Teachers Lauren Beck and Kevin Batchelor created their classes in ways that have shown students their true background. A memorable moment for many students was when they discussed if slavery was still in existence, and if any of the students feel as if the world they live in is putting them in a box of labels and stereotypes. This conversation had students talking and discovering the reality they face today.
“I feel more comfortable speaking my opinion in these classes because I know there are people who have had the same issues I have dealt with. But in my other classes, I’m afraid to speak my mind because I’m the only black girl in there, so I just keep to myself,” said junior Ileana McDonald.
“I do think there are issues, there are perceptual problems among the staff in the terms of how they view their African American students; there are issues in terms of how non-black students view black students. I think there are curricular issues, in the way our curriculum fails to bring African American experiences into the curriculum outside of the classes. But it comes down to the African American students not feeling like this is a place they are fully welcomed, and have a place that wants them here,” said Batchelor.

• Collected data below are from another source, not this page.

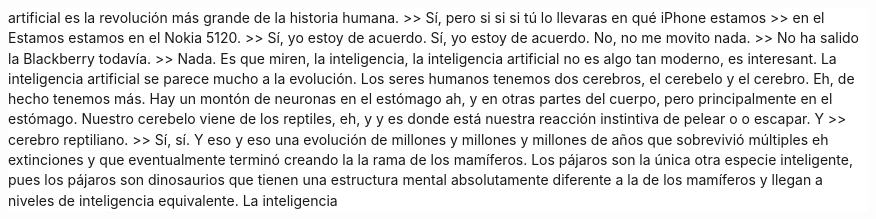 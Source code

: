 artificial es la revolución más grande de la historia humana. >> Sí, pero si si si tú lo llevaras en qué iPhone estamos >> en el Estamos estamos en el Nokia 5120. >> Sí, yo estoy de acuerdo. Sí, yo estoy de acuerdo. No, no me movito nada. >> No ha salido la Blackberry todavía. >> Nada. Es que miren, la inteligencia, la inteligencia artificial no es algo tan moderno, es interesant. La inteligencia artificial se parece mucho a la evolución. Los seres humanos tenemos dos cerebros, el cerebelo y el cerebro. Eh, de hecho tenemos más. Hay un montón de neuronas en el estómago ah, y en otras partes del cuerpo, pero principalmente en el estómago. Nuestro cerebelo viene de los reptiles, eh, y y es donde está nuestra reacción instintiva de pelear o o escapar. Y >> cerebro reptiliano. >> Sí, sí. Y eso y eso una evolución de millones y millones y millones de años que sobrevivió múltiples eh extinciones y que eventualmente terminó creando la la rama de los mamíferos. Los pájaros son la única otra especie inteligente, pues los pájaros son dinosaurios que tienen una estructura mental absolutamente diferente a la de los mamíferos y llegan a niveles de inteligencia equivalente. La inteligencia  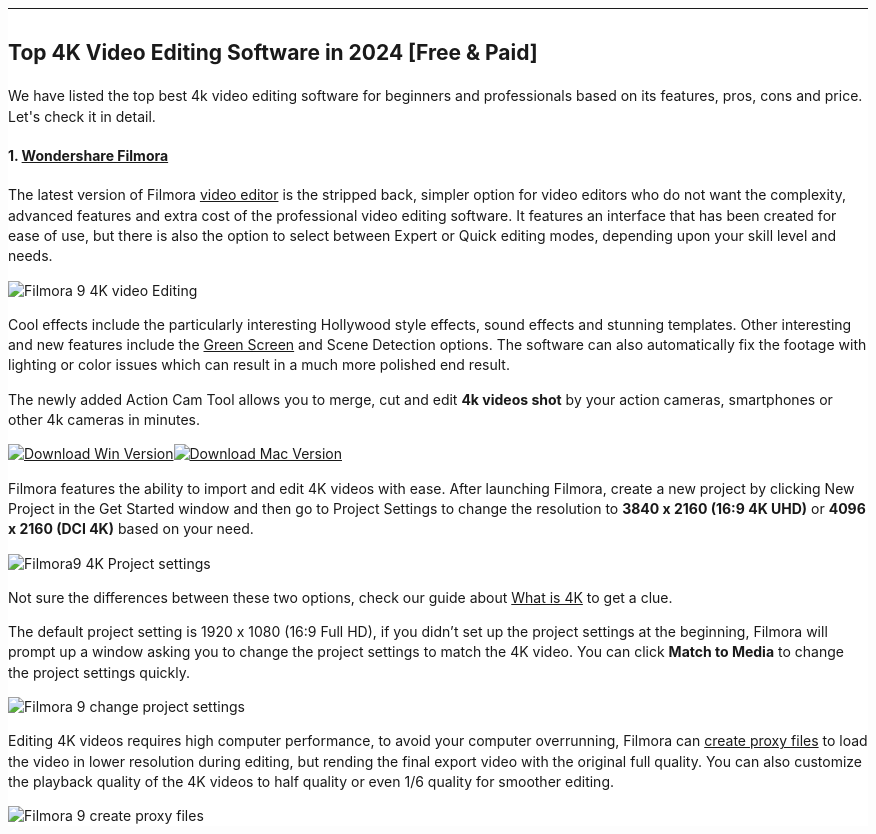 
---

## Top 4K Video Editing Software in 2024 \[Free & Paid\]

We have listed the top best 4k video editing software for beginners and professionals based on its features, pros, cons and price. Let's check it in detail.

#### 1\. [Wondershare Filmora](https://tools.techidaily.com/wondershare/filmora/download/)

The latest version of Filmora [video editor](https://tools.techidaily.com/wondershare/filmora/download/) is the stripped back, simpler option for video editors who do not want the complexity, advanced features and extra cost of the professional video editing software. It features an interface that has been created for ease of use, but there is also the option to select between Expert or Quick editing modes, depending upon your skill level and needs.

![ Filmora 9  4K video Editing](https://images.wondershare.com/filmora/article-images/start-filmora9-editing.jpg)

Cool effects include the particularly interesting Hollywood style effects, sound effects and stunning templates. Other interesting and new features include the [Green Screen](https://tools.techidaily.com/wondershare/filmora/download/) and Scene Detection options. The software can also automatically fix the footage with lighting or color issues which can result in a much more polished end result.

The newly added Action Cam Tool allows you to merge, cut and edit **4k videos shot** by your action cameras, smartphones or other 4k cameras in minutes.

[![Download Win Version](https://images.wondershare.com/filmora/guide/download-btn-win.jpg)](https://tools.techidaily.com/wondershare/filmora/download/)[![Download Mac Version](https://images.wondershare.com/filmora/guide/download-btn-mac.jpg)](https://tools.techidaily.com/wondershare/filmora/download/)

Filmora features the ability to import and edit 4K videos with ease. After launching Filmora, create a new project by clicking New Project in the Get Started window and then go to Project Settings to change the resolution to **3840 x 2160 (16:9 4K UHD)** or **4096 x 2160 (DCI 4K)** based on your need.

![ Filmora9 4K Project settings](https://images.wondershare.com/filmora/article-images/filmora9-4k-project-settings.jpg)

Not sure the differences between these two options, check our guide about [What is 4K](https://tools.techidaily.com/wondershare/filmora/download/) to get a clue.

The default project setting is 1920 x 1080 (16:9 Full HD), if you didn’t set up the project settings at the beginning, Filmora will prompt up a window asking you to change the project settings to match the 4K video. You can click **Match to Media** to change the project settings quickly.

![ Filmora 9 change project settings ](https://images.wondershare.com/filmora/article-images/filmora9-change-project-settings-match.jpg)

Editing 4K videos requires high computer performance, to avoid your computer overrunning, Filmora can [create proxy files](https://tools.techidaily.com/wondershare/filmora/download/) to load the video in lower resolution during editing, but rending the final export video with the original full quality. You can also customize the playback quality of the 4K videos to half quality or even 1/6 quality for smoother editing.

![ Filmora 9 create proxy files ](https://images.wondershare.com/filmora/article-images/create-proxy-files.jpg)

Leaving a question for all of CVHS residents: are we doing everything possible to make our African American students feel like a part of the school? How can we all come together to make each other feel welcome? These are the questions that need to be asked.

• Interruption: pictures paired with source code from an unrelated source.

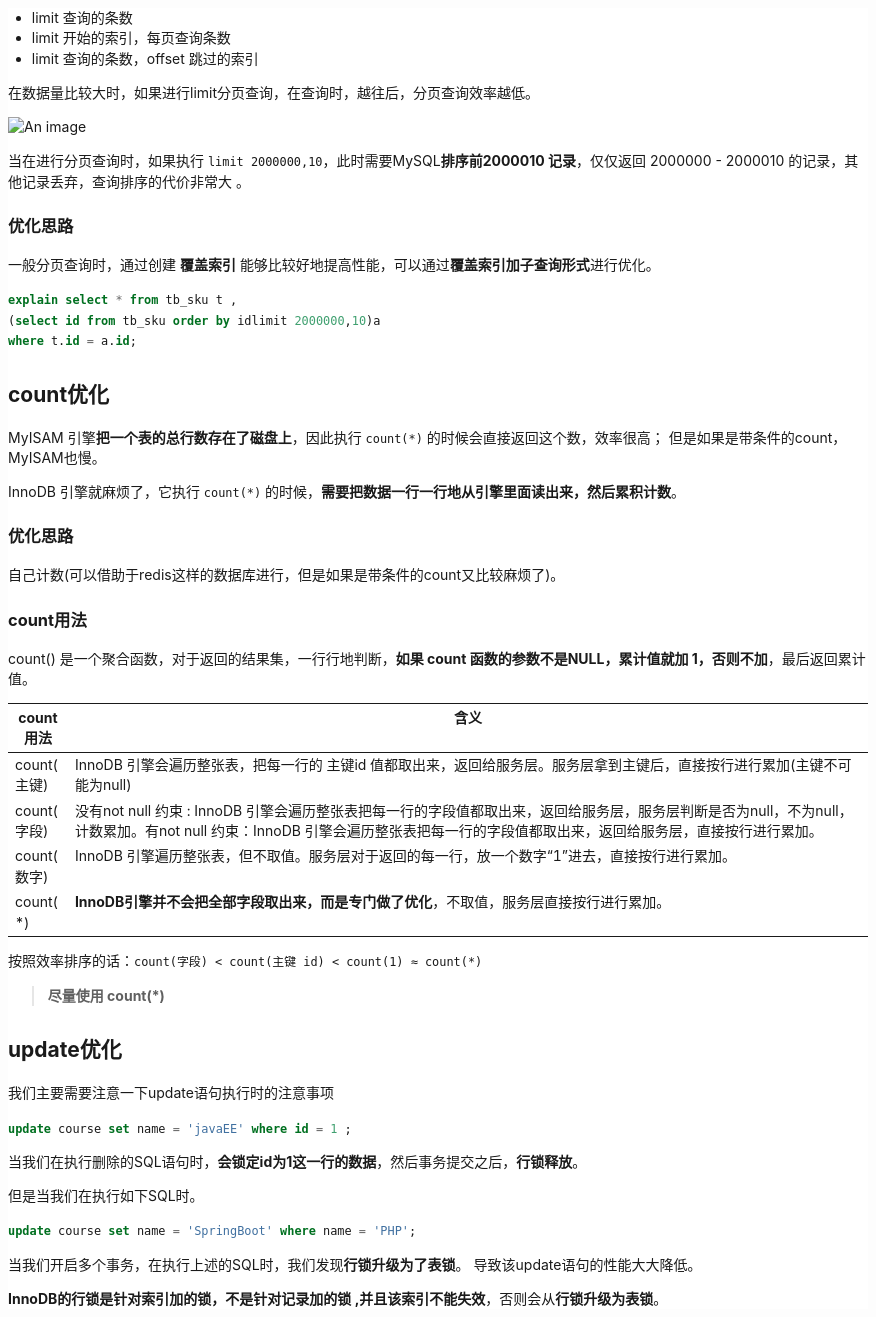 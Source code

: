 - limit 查询的条数
- limit 开始的索引，每页查询条数
- limit 查询的条数，offset 跳过的索引

在数据量比较大时，如果进行limit分页查询，在查询时，越往后，分页查询效率越低。

![An image](/img/dev/mysql/84.png)

当在进行分页查询时，如果执行 `limit 2000000,10`，此时需要MySQL**排序前2000010 记录**，仅仅返回 2000000 - 2000010 的记录，其他记录丢弃，查询排序的代价非常大 。

### 优化思路

 一般分页查询时，通过创建 **覆盖索引** 能够比较好地提高性能，可以通过**覆盖索引加子查询形式**进行优化。

```sql
explain select * from tb_sku t , 
(select id from tb_sku order by idlimit 2000000,10)a 
where t.id = a.id;
```

## **count优化**

MyISAM 引擎**把一个表的总行数存在了磁盘上**，因此执行 `count(*)` 的时候会直接返回这个数，效率很高； 但是如果是带条件的count，MyISAM也慢。

InnoDB 引擎就麻烦了，它执行 `count(*)` 的时候，**需要把数据一行一行地从引擎里面读出来，然后累积计数**。

### 优化思路

自己计数(可以借助于redis这样的数据库进行，但是如果是带条件的count又比较麻烦了)。

### **count用法**

count() 是一个聚合函数，对于返回的结果集，一行行地判断，**如果 count 函数的参数不是NULL，累计值就加 1，否则不加**，最后返回累计值。

| count用法   | 含义                                                         |
| ----------- | ------------------------------------------------------------ |
| count(主键) | InnoDB 引擎会遍历整张表，把每一行的 主键id 值都取出来，返回给服务层。服务层拿到主键后，直接按行进行累加(主键不可能为null) |
| count(字段) | 没有not null 约束 : InnoDB 引擎会遍历整张表把每一行的字段值都取出来，返回给服务层，服务层判断是否为null，不为null，计数累加。有not null 约束：InnoDB 引擎会遍历整张表把每一行的字段值都取出来，返回给服务层，直接按行进行累加。 |
| count(数字) | InnoDB 引擎遍历整张表，但不取值。服务层对于返回的每一行，放一个数字“1”进去，直接按行进行累加。 |
| count(*)    | **InnoDB引擎并不会把全部字段取出来，而是专门做了优化**，不取值，服务层直接按行进行累加。 |

按照效率排序的话：`count(字段) < count(主键 id) < count(1) ≈ count(*)`

> **尽量使用 count(\*)**

## update优化

我们主要需要注意一下update语句执行时的注意事项

```sql
update course set name = 'javaEE' where id = 1 ;
```

当我们在执行删除的SQL语句时，**会锁定id为1这一行的数据**，然后事务提交之后，**行锁释放**。

但是当我们在执行如下SQL时。

```sql
update course set name = 'SpringBoot' where name = 'PHP';
```

当我们开启多个事务，在执行上述的SQL时，我们发现**行锁升级为了表锁**。 导致该update语句的性能大大降低。

**InnoDB的行锁是针对索引加的锁，不是针对记录加的锁 ,并且该索引不能失效**，否则会从**行锁升级为表锁**。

“I feel responsibility to instill respect in humanity and sympathize with their struggles, but how do we take the struggles and turn them into a learning opportunity and change the culture that we’re in? That’s the question we face in this class,” said Beck.
The curriculum is considerably different from regular junior English and history classes.
“If you compare the expectations in terms of workload and content knowledge, reading in the Afrocentric classes or Literature classes…what we’re doing is so much more. Students are reading more primary source work and the textbooks are college level books compared to regular classes,” said Batchelor.
These classes work to bring students closer to their history through the African American perspective. However, it is disappointing that African American students have to take a class like this to learn something that should have been discussed in every English and history class. It is noteable to mention that African American history is American history, and that many of the topics discussed in Afrocentric classes should be covered in American history classes. It is up to the student and the school to recognize this discrepency.
“We are smart, we can do what you can, just because you see the stereotype doesn’t mean we can’t do it. We are smart, we have a mind of our own,” said junior Baylis Gregoriana.